Dataset entries

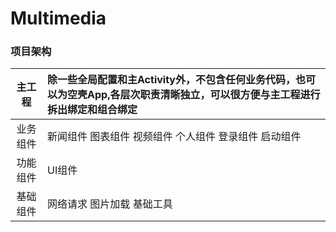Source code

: # Multimedia

### 项目架构

|主工程|除一些全局配置和主Activity外，不包含任何业务代码，也可以为空壳App,各层次职责清晰独立，可以很方便与主工程进行拆出绑定和组合绑定
|:---:|:---|
|业务组件|新闻组件 图表组件 视频组件 个人组件 登录组件 启动组件
|功能组件|UI组件
|基础组件|网络请求 图片加载 基础工具
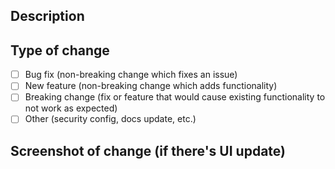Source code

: ## Description

## Type of change

- [ ] Bug fix (non-breaking change which fixes an issue)
- [ ] New feature (non-breaking change which adds functionality)
- [ ] Breaking change (fix or feature that would cause existing functionality to not work as expected)
- [ ] Other (security config, docs update, etc.)

## Screenshot of change (if there's UI update)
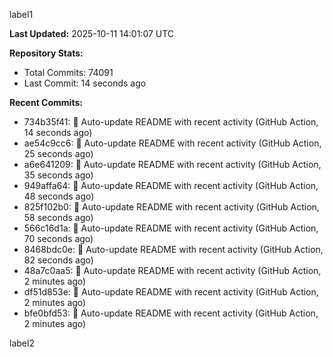 
label1 
<!-- ACTIVITY_START -->
**Last Updated:** 2025-10-11 14:01:07 UTC

**Repository Stats:**
- Total Commits: 74091
- Last Commit: 14 seconds ago

**Recent Commits:**
- 734b35f41: 🤖 Auto-update README with recent activity (GitHub Action, 14 seconds ago)
- ae54c9cc6: 🤖 Auto-update README with recent activity (GitHub Action, 25 seconds ago)
- a6e641209: 🤖 Auto-update README with recent activity (GitHub Action, 35 seconds ago)
- 949affa64: 🤖 Auto-update README with recent activity (GitHub Action, 48 seconds ago)
- 825f102b0: 🤖 Auto-update README with recent activity (GitHub Action, 58 seconds ago)
- 566c16d1a: 🤖 Auto-update README with recent activity (GitHub Action, 70 seconds ago)
- 8468bdc0e: 🤖 Auto-update README with recent activity (GitHub Action, 82 seconds ago)
- 48a7c0aa5: 🤖 Auto-update README with recent activity (GitHub Action, 2 minutes ago)
- df51d853e: 🤖 Auto-update README with recent activity (GitHub Action, 2 minutes ago)
- bfe0bfd53: 🤖 Auto-update README with recent activity (GitHub Action, 2 minutes ago)
<!-- ACTIVITY_END -->

label2

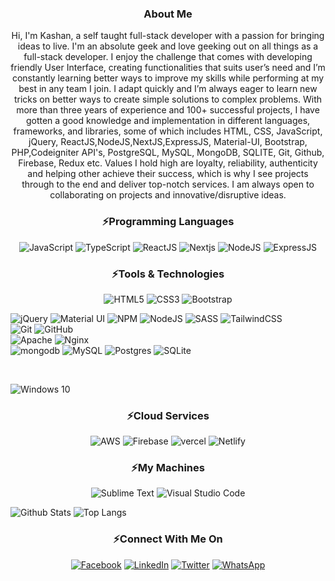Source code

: <h3 align="center">About Me</h3>
<p align="center">
  Hi, I'm Kashan, a self taught full-stack developer with a passion for bringing
  ideas to live. I'm an absolute geek and love geeking out on all things as a
  full-stack developer. I enjoy the challenge that comes with developing
  friendly User Interface, creating functionalities that suits user’s need and
  I’m constantly learning better ways to improve my skills while performing at
  my best in any team I join. I adapt quickly and I’m always eager to learn new
  tricks on better ways to create simple solutions to complex problems. With
  more than three years of experience and 100+ successful projects, I have
  gotten a good knowledge and implementation in different languages, frameworks,
  and libraries, some of which includes HTML, CSS, JavaScript, jQuery,
  ReactJS,NodeJS,NextJS,ExpressJS, Material-UI, Bootstrap, PHP,Codeigniter
  API's, PostgreSQL, MySQL, MongoDB, SQLITE, Git, Github, Firebase, Redux etc.
  Values I hold high are loyalty, reliability, authenticity and helping other
  achieve their success, which is why I see projects through to the end and
  deliver top-notch services. I am always open to collaborating on projects and
  innovative/disruptive ideas.
</p>

<h3 align="center">⚡Programming Languages</h3>
<p align="center">
  <img
    alt="JavaScript"
    src="https://img.shields.io/badge/javascript-%23323330.svg?style=for-the-badge&logo=javascript&logoColor=%23F7DF1E"
  />
  <img
    alt="TypeScript"
    src="https://img.shields.io/badge/typescript-%23007ACC.svg?style=for-the-badge&logo=typescript&logoColor=white"
  />
  <img
    alt="ReactJS"
    src="https://img.shields.io/badge/react.js-%23323330.svg?style=for-the-badge&logo=react&logoColor=#61DBFB"
  />
  <img
    alt="Nextjs"
    src="https://img.shields.io/badge/next.js-%23323330.svg?style=for-the-badge&logo=next.js&logoColor=#61DBFB"
  />
  <img
    alt="NodeJS"
    src="https://img.shields.io/badge/node.js-%2343853D.svg?style=for-the-badge&logo=node.js&logoColor=white"
  />
  <img
    alt="ExpressJS"
    src="https://img.shields.io/badge/express.js-%23323330.svg?style=for-the-badge&logo=express&badgeColor=#F7DF1D"
  />
</p>

<h3 align="center">⚡Tools & Technologies</h3>
<p align="center">
  <img
    alt="HTML5"
    src="https://img.shields.io/badge/html5-%23E34F26.svg?style=for-the-badge&logo=html5&logoColor=white"
  />
  <img
    alt="CSS3"
    src="https://img.shields.io/badge/css3-%231572B6.svg?style=for-the-badge&logo=css3&logoColor=white"
  />
  <img
    alt="Bootstrap"
    src="https://img.shields.io/badge/bootstrap-%23563D7C.svg?style=for-the-badge&logo=bootstrap&logoColor=white"
  />

  <img
    alt="jQuery"
    src="https://img.shields.io/badge/jquery-%230769AD.svg?style=for-the-badge&logo=jquery&logoColor=white"
  />
  <img
    alt="Material UI"
    src="https://img.shields.io/badge/materialui-%230081CB.svg?style=for-the-badge&logo=material-ui&logoColor=white"
  />
  <img
    alt="NPM"
    src="https://img.shields.io/badge/NPM-%23000000.svg?style=for-the-badge&logo=npm&logoColor=white"
  />
  <img
    alt="NodeJS"
    src="https://img.shields.io/badge/node.js-%2343853D.svg?style=for-the-badge&logo=node.js&logoColor=white"
  />
  <img
    alt="SASS"
    src="https://img.shields.io/badge/SASS-hotpink.svg?style=for-the-badge&logo=SASS&logoColor=white"
  />
  <img
    alt="TailwindCSS"
    src="https://img.shields.io/badge/tailwindcss-%2338B2AC.svg?style=for-the-badge&logo=tailwind-css&logoColor=white"
  />
  <br />
  <img
    alt="Git"
    src="https://img.shields.io/badge/git-%23F05033.svg?style=for-the-badge&logo=git&logoColor=white"
  />
  <img
    alt="GitHub"
    src="https://img.shields.io/badge/github-%23121011.svg?style=for-the-badge&logo=github&logoColor=white"
  />
  <br />
  <img
    alt="Apache"
    src="https://img.shields.io/badge/apache-%23D42029.svg?style=for-the-badge&logo=apache&logoColor=white"
  />
  <img
    alt="Nginx"
    src="https://img.shields.io/badge/nginx-%23009639.svg?style=for-the-badge&logo=nginx&logoColor=white"
  />
  <br />
  <img
    alt="mongodb"
    src="https://img.shields.io/badge/mongodb-%252307405e.svg?style=for-the-badge&logo=mongodb&logoColor=white"
  />
  <img
    alt="MySQL"
    src="https://img.shields.io/badge/mysql-%2300f.svg?style=for-the-badge&logo=mysql&logoColor=white"
  />
  <img
    alt="Postgres"
    src="https://img.shields.io/badge/postgres-%23316192.svg?style=for-the-badge&logo=postgresql&logoColor=white"
  />
  <img
    alt="SQLite"
    src="https://img.shields.io/badge/sqlite-%2307405e.svg?style=for-the-badge&logo=sqlite&logoColor=white"
  />

  <br />

  <img
    alt="Windows 10"
    src="https://img.shields.io/badge/Windows-0078D6?style=for-the-badge&logo=windows&logoColor=white"
  />
</p>

<h3 align="center">⚡Cloud Services</h3>
<p align="center">
  <img
    alt="AWS"
    src="https://img.shields.io/badge/AWS-%23FF9900.svg?style=for-the-badge&logo=amazon-aws&logoColor=white"
  />
  <img
    alt="Firebase"
    src="https://img.shields.io/badge/firebase-%23039BE5.svg?style=for-the-badge&logo=firebase"
  />
  <img
    alt="vercel"
    src="https://img.shields.io/badge/vercel-%2523430098.svg?style=for-the-badge&logo=vercel&logoColor=white"
  />
  <img
    alt="Netlify"
    src="https://img.shields.io/badge/netlify-%23000000.svg?style=for-the-badge&logo=netlify&logoColor=#00C7B7"
  />
</p>

<h3 align="center">⚡My Machines</h3>
<p align="center">
  <img
    alt="Sublime Text"
    src="https://img.shields.io/badge/sublime_text-%23575757.svg?style=for-the-badge&logo=sublime-text&logoColor=important"
  />
  <img
    alt="Visual Studio Code"
    src="https://img.shields.io/badge/VisualStudioCode-0078d7.svg?style=for-the-badge&logo=visual-studio-code&logoColor=white"
  />
</p>

![Github
Stats](https://github-readme-stats.vercel.app/api?username=kashn11&count_private=true&show_icons=true&include_all_commits=true)
![Top
Langs](https://github-readme-stats.vercel.app/api/top-langs/?username=kashn11&hide=TeX&layout=compact)

<h3 align="center">⚡Connect With Me On</h3>
<p align="center">
  <a href="https://www.facebook.com/kashn11"
    ><img
      alt="Facebook"
      src="https://img.shields.io/badge/Facebook-%231877F2.svg?style=for-the-badge&logo=Facebook&logoColor=white"
  /></a>
  <a href="https://www.linkedin.com/in/kashn11"
    ><img
      alt="LinkedIn"
      src="https://img.shields.io/badge/linkedin-%230077B5.svg?style=for-the-badge&logo=linkedin&logoColor=white"
  /></a>
  <a href="https://twitter.com/IlyasKashan"
    ><img
      alt="Twitter"
      src="https://img.shields.io/badge/twitter-%230077B5.svg?style=for-the-badge&logo=Twitter&logoColor=white"
  /></a>
  <a href="https://wa.me/+923025294237"
    ><img
      alt="WhatsApp"
      src="https://img.shields.io/badge/WhatsApp-25D366?style=for-the-badge&logo=whatsapp&logoColor=white"
  /></a>
</p>
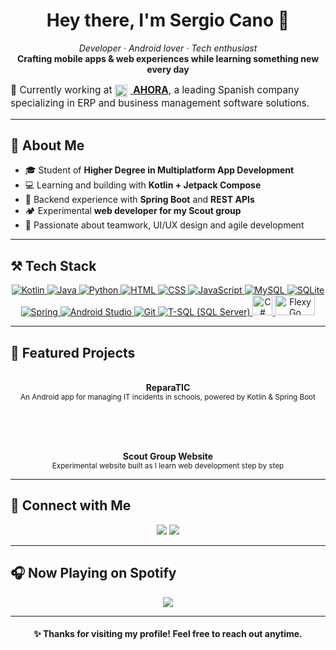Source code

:
  <h1 align="center">Hey there, I'm Sergio Cano 👋</h1>

<p align="center">
  <i>Developer · Android lover · Tech enthusiast</i><br>
  <b>Crafting mobile apps & web experiences while learning something new every day</b>
  <p style="font-size: 1.1em;">💼 Currently working at <a href="https://www.ahora.es/" target="_blank" rel="noopener noreferrer">
    <img src="https://www.ahora.es/favicon.ico" alt="AHORA logo" style="vertical-align: middle; width: 20px; height: 20px; margin-right: 5px;" />
    <strong>AHORA</strong></a>, a leading Spanish company specializing in ERP and business management software solutions.</p>
</p>
</p>

---

<h2>📱 About Me</h2>

<ul>
  <li>🎓 Student of <b>Higher Degree in Multiplatform App Development</b></li>
  <li>💻 Learning and building with <b>Kotlin + Jetpack Compose</b></li>
  <li>🔄 Backend experience with <b>Spring Boot</b> and <b>REST APIs</b></li>
  <li>🏕️ Experimental <b>web developer for my Scout group</b></li>
  <li>🤝 Passionate about teamwork, UI/UX design and agile development</li>
</ul>

---

<h2>⚒️ Tech Stack</h2>

<p align="center">
  <a href="https://kotlinlang.org/" title="Kotlin" target="_blank" rel="noopener noreferrer">
    <img src="https://skillicons.dev/icons?i=kotlin" alt="Kotlin" />
  </a>
  <a href="https://www.java.com/" title="Java" target="_blank" rel="noopener noreferrer">
    <img src="https://skillicons.dev/icons?i=java" alt="Java" />
  </a>
  <a href="https://www.python.org/" title="Python" target="_blank" rel="noopener noreferrer">
    <img src="https://skillicons.dev/icons?i=python" alt="Python" />
  </a>
  <a href="https://developer.mozilla.org/en-US/docs/Web/HTML" title="HTML" target="_blank" rel="noopener noreferrer">
    <img src="https://skillicons.dev/icons?i=html" alt="HTML" />
  </a>
  <a href="https://developer.mozilla.org/en-US/docs/Web/CSS" title="CSS" target="_blank" rel="noopener noreferrer">
    <img src="https://skillicons.dev/icons?i=css" alt="CSS" />
  </a>
  <a href="https://developer.mozilla.org/en-US/docs/Web/JavaScript" title="JavaScript" target="_blank" rel="noopener noreferrer">
    <img src="https://skillicons.dev/icons?i=js" alt="JavaScript" />
  </a>
  <a href="https://www.mysql.com/" title="MySQL" target="_blank" rel="noopener noreferrer">
    <img src="https://skillicons.dev/icons?i=mysql" alt="MySQL" />
  </a>
  <a href="https://www.sqlite.org/index.html" title="SQLite" target="_blank" rel="noopener noreferrer">
    <img src="https://skillicons.dev/icons?i=sqlite" alt="SQLite" />
  </a>
  <a href="https://spring.io/" title="Spring Framework" target="_blank" rel="noopener noreferrer">
    <img src="https://skillicons.dev/icons?i=spring" alt="Spring" />
  </a>
  <a href="https://developer.android.com/studio" title="Android Studio" target="_blank" rel="noopener noreferrer">
    <img src="https://skillicons.dev/icons?i=androidstudio" alt="Android Studio" />
  </a>
  <a href="https://git-scm.com/" title="Git Version Control" target="_blank" rel="noopener noreferrer">
    <img src="https://skillicons.dev/icons?i=git" alt="Git" />
  </a>
  <!-- T-SQL / SQL Server -->
  <a href="https://learn.microsoft.com/en-us/sql/t-sql/language-elements/transact-sql-language-elements" title="T-SQL (Microsoft SQL Server)" target="_blank" rel="noopener noreferrer">
    <img src="https://img.icons8.com/color/48/microsoft-sql-server.png" alt="T-SQL (SQL Server)" />
  </a>
  <!-- C# -->
  <a href="https://learn.microsoft.com/en-us/dotnet/csharp/" title="C#" target="_blank" rel="noopener noreferrer">
    <img src="https://cdn.jsdelivr.net/gh/devicons/devicon/icons/csharp/csharp-original.svg" alt="C#" style="width: 32px; height: 32px;" />
  </a>
  <!-- FlexyGo -->
  <a href="https://www.flexygo.com/" title="FlexyGo" target="_blank" rel="noopener noreferrer">
    <img src="https://www.flexygo.com/wp-content/uploads/2022/09/flexygo_logo.webp" alt="FlexyGo" style="width: 64px; height: 32px;" />
  </a>
</p>


---

<h2>🌟 Featured Projects</h2>

<div align="center">

<a href="#"></a>  
<b>ReparaTIC</b><br>
<sub>An Android app for managing IT incidents in schools, powered by Kotlin & Spring Boot</sub>

<br><br>

<a href="#"></a>  
<b>Scout Group Website</b><br>
<sub>Experimental website built as I learn web development step by step</sub>

</div>

---

<h2>📡 Connect with Me</h2>

<p align="center">
  <a href="https://www.linkedin.com/in/sergio-cano-pomer-a51440259/"><img src="https://img.shields.io/badge/-LinkedIn-0A66C2?style=for-the-badge&logo=linkedin&logoColor=white" /></a>
  <a href="https://www.instagram.com/canoo.json"><img src="https://img.shields.io/badge/-Instagram-E4405F?style=for-the-badge&logo=instagram&logoColor=white" /></a>
</p>

---

<h2>🎧 Now Playing on Spotify</h2>

<p align="center">
  <img src="https://spotify-github-profile.kittinanx.com/api/view.svg?uid=pfslrwk40cy20135neoakdz5v&cover_image=true&theme=default&show_offline=true&background_color=000000&interchange=true&bar_color=1DB954&bar_color_cover=true" />
</p>

---

<h4 align="center">✨ Thanks for visiting my profile! Feel free to reach out anytime.</h4>
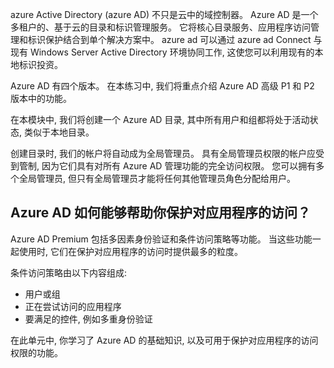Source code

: azure Active Directory (azure AD) 不只是云中的域控制器。 Azure AD 是一个多租户的、基于云的目录和标识管理服务。 它将核心目录服务、应用程序访问管理和标识保护结合到单个解决方案中。 azure ad 可以通过 azure ad Connect 与现有 Windows Server Active Directory 环境协同工作, 这使您可以利用现有的本地标识投资。

Azure AD 有四个版本。 在本练习中, 我们将重点介绍 Azure AD 高级 P1 和 P2 版本中的功能。

在本模块中, 我们将创建一个 Azure AD 目录, 其中所有用户和组都将处于活动状态, 类似于本地目录。

创建目录时, 我们的帐户将自动成为全局管理员。 具有全局管理员权限的帐户应受到管制, 因为它们具有对所有 Azure AD 管理功能的完全访问权限。 您可以拥有多个全局管理员, 但只有全局管理员才能将任何其他管理员角色分配给用户。

## <a name="how-can-azure-ad-help-you-protect-access-to-applications"></a>Azure AD 如何能够帮助你保护对应用程序的访问？

Azure AD Premium 包括多因素身份验证和条件访问策略等功能。 当这些功能一起使用时, 它们在保护对应用程序的访问时提供最多的粒度。

条件访问策略由以下内容组成:

- 用户或组
- 正在尝试访问的应用程序
- 要满足的控件, 例如多重身份验证

在此单元中, 你学习了 Azure AD 的基础知识, 以及可用于保护对应用程序的访问权限的功能。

Exercise
Take the lines of the material above from the first through the one containing "- [ ] Bug fix", both included, and print them exactly without the pictures.

Response for this exercise
Source code

: # Multimedia

### 项目架构

|主工程|除一些全局配置和主Activity外，不包含任何业务代码，也可以为空壳App,各层次职责清晰独立，可以很方便与主工程进行拆出绑定和组合绑定
|:---:|:---|
|业务组件|新闻组件 图表组件 视频组件 个人组件 登录组件 启动组件
|功能组件|UI组件
|基础组件|网络请求 图片加载 基础工具
Source code

: ## Description

## Type of change

- [ ] Bug fix (non-breaking change which fixes an issue)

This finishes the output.